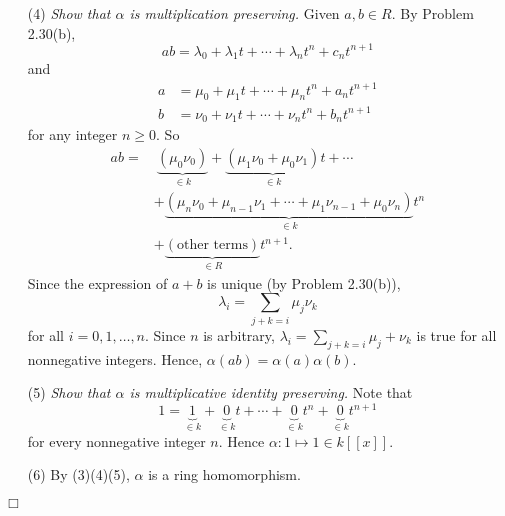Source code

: \documentclass{article}
\begin{document}
\begin{enumerate}
\item[(4)]
  \emph{Show that $\alpha$ is multiplication preserving.}
  Given $a, b \in R$. By Problem 2.30(b),
  \[
    ab
    = \lambda_0 + \lambda_1 t + \cdots + \lambda_n t^n + c_n t^{n+1}
  \]
  and
  \begin{align*}
    a
    &= \mu_0 + \mu_1 t + \cdots + \mu_n t^n + a_n t^{n+1} \\
    b
    &= \nu_0 + \nu_1 t + \cdots + \nu_n t^n + b_n t^{n+1}
  \end{align*}
  for any integer $n \geq 0$.
  So
  \begin{align*}
    ab
    =& \: \underbrace{(\mu_0 \nu_0)}_{\in k}
      + \underbrace{(\mu_1 \nu_0 + \mu_0 \nu_1)}_{\in k} t + \cdots \\
      &+ \underbrace{(\mu_n \nu_0 + \mu_{n-1}\nu_1 + \cdots + \mu_1\nu_{n-1} + \mu_0\nu_n)}_{\in k} t^n \\
      &+ \underbrace{(\text{other terms})}_{\in R} t^{n+1}.
  \end{align*}
  Since the expression of $a+b$ is unique (by Problem 2.30(b)),
  \[
    \lambda_i = \sum_{j+k=i} \mu_j \nu_k
  \]
  for all $i = 0, 1, \ldots, n$.
  Since $n$ is arbitrary, $\lambda_i = \sum_{j+k=i} \mu_j + \nu_k$ is true for all nonnegative integers.
  Hence, $\alpha(ab) = \alpha(a)\alpha(b)$.

\item[(5)]
  \emph{Show that $\alpha$ is multiplicative identity preserving.}
  Note that
  \[
    1
    = \underbrace{1}_{\in k}
      + \underbrace{0}_{\in k} t + \cdots
      + \underbrace{0}_{\in k} t^n
      + \underbrace{0}_{\in k} t^{n+1}
  \]
  for every nonnegative integer $n$.
  Hence $\alpha: 1 \mapsto 1 \in k[[x]]$.

\item[(6)]
  By (3)(4)(5), $\alpha$ is a ring homomorphism.
\end{enumerate}
$\Box$ \\
\end{document}
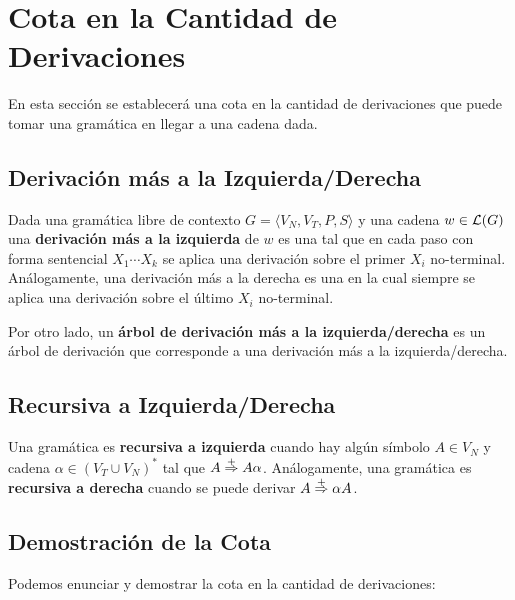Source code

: \section{Cota en la Cantidad de Derivaciones}

En esta sección se establecerá una cota en la cantidad de derivaciones que puede tomar una gramática en llegar a una cadena dada.

\subsection{Derivación más a la Izquierda/Derecha}

Dada una gramática libre de contexto $G = \langle V_N, V_T, P, S \rangle$ y una cadena $w \in \mathcal{L}(G)$ una \textbf{derivación más a la izquierda} de $w$ es una tal que en cada paso con forma sentencial $X_1 \cdots X_k$ se aplica una derivación sobre el primer $X_i$ no-terminal. Análogamente, una derivación más a la derecha es una en la cual siempre se aplica una derivación sobre el último $X_i$ no-terminal.

Por otro lado, un \textbf{árbol de derivación más a la izquierda/derecha} es un árbol de derivación que corresponde a una derivación más a la izquierda/derecha.

\subsection{Recursiva a Izquierda/Derecha}
\label{recursiva-a-izquierda-cota}

Una gramática es \textbf{recursiva a izquierda} cuando hay algún símbolo $A \in V_N$ y cadena $\alpha \in (V_T \cup V_N)^*$ tal que $A \overset{+}{\Rightarrow} A \alpha$. Análogamente, una gramática es \textbf{recursiva a derecha} cuando se puede derivar $A \overset{+}{\Rightarrow} \alpha A$.

\subsection{Demostración de la Cota}

Podemos enunciar y demostrar la cota en la cantidad de derivaciones:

+-------+

__EXERCISE BRIEF__.
Set down all the material exactly once more. No pictures.

__EXERCISE RESPONSE__.
Source code

: \documentclass{article}
\begin{document}
\begin{enumerate}
\item[(4)]
  \emph{Show that $\alpha$ is multiplication preserving.}
  Given $a, b \in R$. By Problem 2.30(b),
  \[
    ab
    = \lambda_0 + \lambda_1 t + \cdots + \lambda_n t^n + c_n t^{n+1}
  \]
  and
  \begin{align*}
    a
    &= \mu_0 + \mu_1 t + \cdots + \mu_n t^n + a_n t^{n+1} \\
    b
    &= \nu_0 + \nu_1 t + \cdots + \nu_n t^n + b_n t^{n+1}
  \end{align*}
  for any integer $n \geq 0$.
  So
  \begin{align*}
    ab
    =& \: \underbrace{(\mu_0 \nu_0)}_{\in k}
      + \underbrace{(\mu_1 \nu_0 + \mu_0 \nu_1)}_{\in k} t + \cdots \\
      &+ \underbrace{(\mu_n \nu_0 + \mu_{n-1}\nu_1 + \cdots + \mu_1\nu_{n-1} + \mu_0\nu_n)}_{\in k} t^n \\
      &+ \underbrace{(\text{other terms})}_{\in R} t^{n+1}.
  \end{align*}
  Since the expression of $a+b$ is unique (by Problem 2.30(b)),
  \[
    \lambda_i = \sum_{j+k=i} \mu_j \nu_k
  \]
  for all $i = 0, 1, \ldots, n$.
  Since $n$ is arbitrary, $\lambda_i = \sum_{j+k=i} \mu_j + \nu_k$ is true for all nonnegative integers.
  Hence, $\alpha(ab) = \alpha(a)\alpha(b)$.

\item[(5)]
  \emph{Show that $\alpha$ is multiplicative identity preserving.}
  Note that
  \[
    1
    = \underbrace{1}_{\in k}
      + \underbrace{0}_{\in k} t + \cdots
      + \underbrace{0}_{\in k} t^n
      + \underbrace{0}_{\in k} t^{n+1}
  \]
  for every nonnegative integer $n$.
  Hence $\alpha: 1 \mapsto 1 \in k[[x]]$.

\item[(6)]
  By (3)(4)(5), $\alpha$ is a ring homomorphism.
\end{enumerate}
$\Box$ \\
\end{document}
Source code

: \section{Cota en la Cantidad de Derivaciones}

En esta sección se establecerá una cota en la cantidad de derivaciones que puede tomar una gramática en llegar a una cadena dada.

\subsection{Derivación más a la Izquierda/Derecha}

Dada una gramática libre de contexto $G = \langle V_N, V_T, P, S \rangle$ y una cadena $w \in \mathcal{L}(G)$ una \textbf{derivación más a la izquierda} de $w$ es una tal que en cada paso con forma sentencial $X_1 \cdots X_k$ se aplica una derivación sobre el primer $X_i$ no-terminal. Análogamente, una derivación más a la derecha es una en la cual siempre se aplica una derivación sobre el último $X_i$ no-terminal.

Por otro lado, un \textbf{árbol de derivación más a la izquierda/derecha} es un árbol de derivación que corresponde a una derivación más a la izquierda/derecha.

\subsection{Recursiva a Izquierda/Derecha}
\label{recursiva-a-izquierda-cota}

Una gramática es \textbf{recursiva a izquierda} cuando hay algún símbolo $A \in V_N$ y cadena $\alpha \in (V_T \cup V_N)^*$ tal que $A \overset{+}{\Rightarrow} A \alpha$. Análogamente, una gramática es \textbf{recursiva a derecha} cuando se puede derivar $A \overset{+}{\Rightarrow} \alpha A$.

\subsection{Demostración de la Cota}

Podemos enunciar y demostrar la cota en la cantidad de derivaciones:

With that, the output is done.